### The task
Report the number of lines holding "imports" in the material below, and nothing more.

### Task inputs
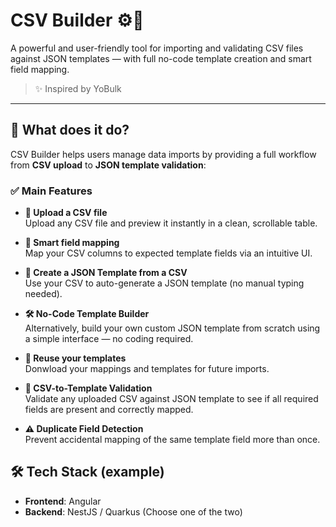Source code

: # CSV Builder ⚙️🧩

A powerful and user-friendly tool for importing and validating CSV files against JSON templates — with full no-code template creation and smart field mapping.

> ✨ Inspired by YoBulk

---

## 🚀 What does it do?

CSV Builder helps users manage data imports by providing a full workflow from **CSV upload** to **JSON template validation**:

### ✅ Main Features

- **📄 Upload a CSV file**  
  Upload any CSV file and preview it instantly in a clean, scrollable table.

- **🧠 Smart field mapping**  
  Map your CSV columns to expected template fields via an intuitive UI.

- **🧰 Create a JSON Template from a CSV**  
  Use your CSV to auto-generate a JSON template (no manual typing needed).

- **🛠 No-Code Template Builder**  
  Alternatively, build your own custom JSON template from scratch using a simple interface — no coding required.

- **🔄 Reuse your templates**  
  Donwload your mappings and templates for future imports.

- **🧪 CSV-to-Template Validation**  
  Validate any uploaded CSV against JSON template to see if all required fields are present and correctly mapped.

- **⚠️ Duplicate Field Detection**  
  Prevent accidental mapping of the same template field more than once.


## 🛠 Tech Stack (example)

- **Frontend**: Angular
- **Backend**: NestJS / Quarkus (Choose one of the two)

### Solved problem
2